The gist of what is happening is sometimes manufacturers are producing disks that are not getting uniquely labeled how they should be, and after this update the kernel basically refuses to acknowledge a device with a dupe label. This also explains why you did not have any issues on the LTS kernel (the LTS kernel is still back on 5.15).
If you read through the bug report, you will see there are a few kernel patches floating around to try to resolve the problem, but a complicating factor appears to be that this seems to be an error on the drive vendor’s part–not necessarily something that should be fixed in the kernel.
Keith Busch 2022-05-30 14:26:46 UTC
The change to prevent duplicates was on purpose. Duplicates break udev’s ability to create reliable by-id symlinks, which can cause data corruption.
The EUI/NGUID/UUID from the nvme controller are supposed to be globally unique and are set by the vendor. If different namespaces report the same EUI64, then your vendor has messed it up.
Except for perhaps vendor specific tools, this is not a user controllable identifier.
If your vendor can’t fix it, then we would have to quirk the driver for your vendor:device to ignore the bogus values.

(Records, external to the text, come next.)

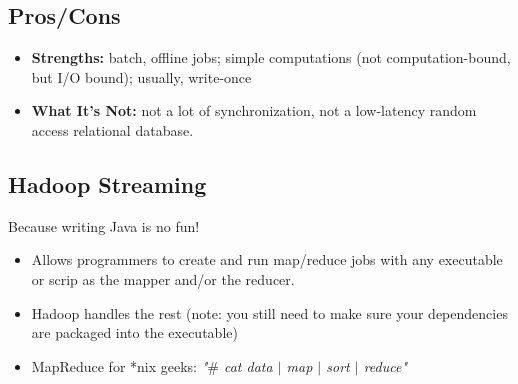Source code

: \subsection{Pros/Cons}
\begin{itemize}
\item \textbf{Strengths:} batch, offline jobs; simple computations (not computation-bound, but I/O bound); usually, write-once
\item \textbf{What It's Not:} not a lot of synchronization, not a low-latency random access relational database.
\end{itemize}
\subsection{Hadoop Streaming}
Because writing Java is no fun!
\begin{itemize}
\item Allows programmers to create and run map/reduce jobs with any executable or scrip as the mapper and/or the reducer. 
\item Hadoop handles the rest (note: you still need to make sure your dependencies are packaged into the executable)
\item MapReduce for *nix geeks: \textit{"$\#$ cat data $|$ map $|$ sort $|$ reduce"}
\end{itemize}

Check to see if there is a firmware update available for the drives you picked up. Updating firmware for nvme drives on Linux is not as simple as on a Windows box where you just click your way through a wizard, but that doesn’t mean it can’t be done. Check this article for updating Samsung SSDs on Linux: Solid state drive - ArchWiki or who knows, you might get lucky with fwupd, which is very easy to use: fwupd - ArchWiki
Obviously those resources will only be helpful if Samsung has released a firmware update to address this issue in the first place.
If not, your options are:
Build a custom kernel with one of the available patches.
Get back on the LTS kernel until the issue is resolved either in the upstream kernel or when a firmware update is released for the disk.
Change out the disk–maybe swap with a friend or something, or better yet reach out to Samsung and see what they can do for you.
Wow, you've solved a 6-month riddle for me, thank you, @BluishHumility!!!
This tracks exactly with the issues I've been seeing. I searched, and there's not a firmware update for the Teamgroup drives I'm using. I've got a new WD Black drive coming today that I'll switch out, and I'll just find something else fun to use that other SSD for.